Du plus loin que je me souvienne, j’ai toujours aimé lire. Je me revois dans une chambre immense, à l’étage d’une très vieille maison avec des murs épais et des parquets anciens au travers desquels je voyais mes parents regarder la télé, à l’heure où j’aurais dû dormir depuis longtemps. La grande cheminée peinait à chauffer tout l’espace mais avec une couverture chauffante et une bouillotte brûlante, mon lit était devenu un nid au creux duquel je lisais en cachette, lampe électrique à la main, tout ce qui me tombait entre les doigts, des J’aime lire, des Fantômette ou des Club des Cinq, des Jules Verne ou des Astérix, puis plus tard des Agatha Christie ou Rouletabille. Une partie du plaisir de lire était sans doute dans la transgression de l’interdit, non pas la lecture mais de l’heure jusqu’à laquelle je lisais. Vous n’imaginez pas les aventures que l’on peut vivre dans un pareil nid, pour peu que le feu de la cheminée crépite bien. Puis quand le pas de mon père faisait craquer le vieil escalier de bois, j’éteignais vite la lampe électrique et, les yeux fermés, j’écoutais mon père traverser la grande chambre pour remettre du bois dans la cheminée, le cœur battant de crainte d’être surpris et de me faire gronder.
Alors pendant des années, les livres ont eu à mes yeux une dimension sacrée. Il fallait être un géant pour écrire et jamais je n’aurais eu la présomption de me prétendre capable de comparer à ces géants. Plus tard, à l’âge où j’ai commencé à préférer aller voir les filles plutôt qu’aller taquiner le goujon dans la Charente, j’ai commis beaucoup trop de vers et d’une telle médiocrité que je prie pour qu’il n’en reste nulle trace, nulle part. Ce n’est que bien plus tard, à plus de trente ans que sur un coup de blues, j’ai posé quelques mots sur une feuille. De fil en aiguille, une histoire a pris corps et c’est ainsi que La Korrandine de Tevelune est née. Le plus rigolo dans tout cela, c’est que de relectures en réécritures, à force de travail sur la structure du roman et sur le style, les premières pages, celles qui ont été à l’origine de toute cette aventure, ont totalement disparu.
**Saint-Fromond est en Normandie, les Korrigans en Bretagne et vous à Besançon, vous écrivez sur les korrigans de Charente Limousine, votre terre d’enfance. Tous les noms de lieux et de personnages sont véridiques, dites-vous. Vous avez dû faire de longues recherches ?
Ah ! Soyez prudente. Vous confondez les Korrandons avec les Korrigans. Ce sont de lointains cousins mais ils n’aiment pas du tout être confondus.
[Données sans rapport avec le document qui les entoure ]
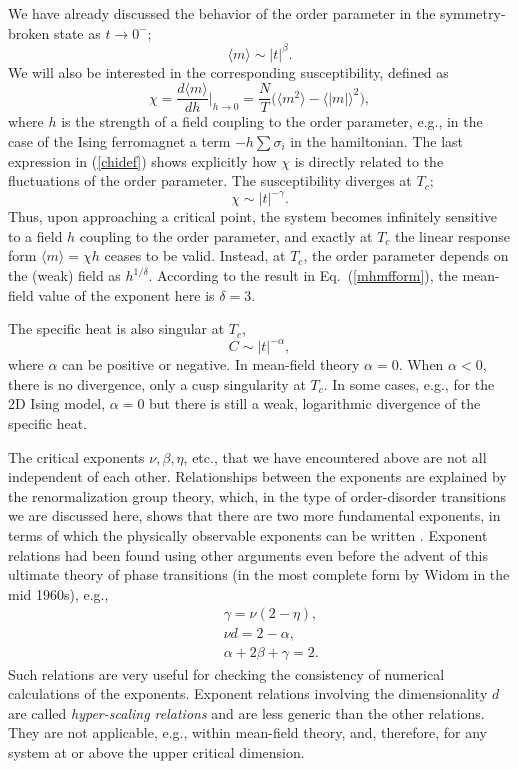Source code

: \documentclass[draft,numberedheadings]{aipproc}
\begin{document}
We have already discussed the behavior of the order parameter in the symmetry-broken state as $t \to 0^-$;
\begin{equation}
\langle m\rangle \sim |t|^\beta.
\end{equation}
We will also be interested in the corresponding susceptibility, defined as
\begin{equation}
\chi = \frac{d\langle m\rangle}{dh}\Big |_{h\to 0} = \frac{N}{T}\bigl ( \langle m^2\rangle - \langle |m|\rangle^2 \bigr ),
\label{chidef}
\end{equation}
where $h$ is the strength of a field coupling to the order parameter, e.g., in the case of the Ising ferromagnet a term $-h\sum \sigma_i$ in the hamiltonian. 
The last expression in (\ref{chidef}) shows explicitly how $\chi$ is directly related to the fluctuations of the order parameter. The susceptibility 
diverges at $T_c$;
\begin{equation}
\chi \sim |t|^{-\gamma}.
\label{chidiv}
\end{equation}
Thus, upon approaching a critical point, the system becomes infinitely sensitive to a field $h$ coupling to the order parameter, and exactly at $T_c$ 
the linear response form $\langle m\rangle = \chi h$ ceases to be valid. Instead, at $T_c$, the order parameter depends on the (weak) field as 
$h^{1/\delta}$. According to the result in Eq.~(\ref{mhmfform}), the mean-field value of the exponent here is $\delta=3$.

The specific heat is also singular at $T_c$,
\begin{equation}
C \sim |t|^{-\alpha},
\end{equation}
where $\alpha$ can be positive or negative. In mean-field theory $\alpha=0$. When $\alpha < 0$, there is no divergence, only a cusp singularity at $T_c$. 
In some cases, e.g., for the 2D Ising model, $\alpha=0$ but there is still a weak, logarithmic divergence of the specific heat.  

The critical exponents $\nu,\beta,\eta$, etc., that we have encountered above are not all independent of each other. Relationships between the exponents are 
explained by the renormalization group theory, which, in the type of order-disorder transitions we are discussed here, shows that there are two more fundamental 
exponents, in terms of which the physically observable exponents can be written \cite{cardy}. Exponent relations had been found using other arguments even before 
the advent of this ultimate theory of phase transitions (in the most complete form by Widom in the mid 1960s), e.g.,
\begin{eqnarray}
&& \gamma = \nu (2-\eta), \nonumber \\
&& \nu d = 2-\alpha, \\
&& \alpha + 2\beta + \gamma = 2. \nonumber
\label{exprelations}
\end{eqnarray}
Such relations are very useful for checking the consistency of numerical calculations of the exponents. Exponent relations involving the dimensionality $d$ are 
called {\it hyper-scaling relations} and are less generic than the other relations. They are not applicable, e.g., within mean-field theory, and, therefore, for any 
system at or above the upper critical dimension. 
\end{document}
Les Korrandons sont des nains de source. Ils ont réellement existé, tout comme les Korrigans, mais on les a oubliés. Cela ne les chagrine guère ; ils aiment le calme et préfèrent passer inaperçus. Nous passons souvent tout près d’eux sans les voir mais avec un peu d’attention et beaucoup d’imagination, vous en verrez la trace près des fontaines et des cascades, au bord des gours. Chez les gaulois celtes, le ‘Corros’, c’était le nain. Plus tard, en breton, ce mot est devenu ‘Korrig’, le gnome. ‘Andon’ ou ‘andounna’, c’était la source, l’eau qui vient d’en bas. D’où le nom des Korrandons. Vous voyez qu’on ne peut pas les confondre.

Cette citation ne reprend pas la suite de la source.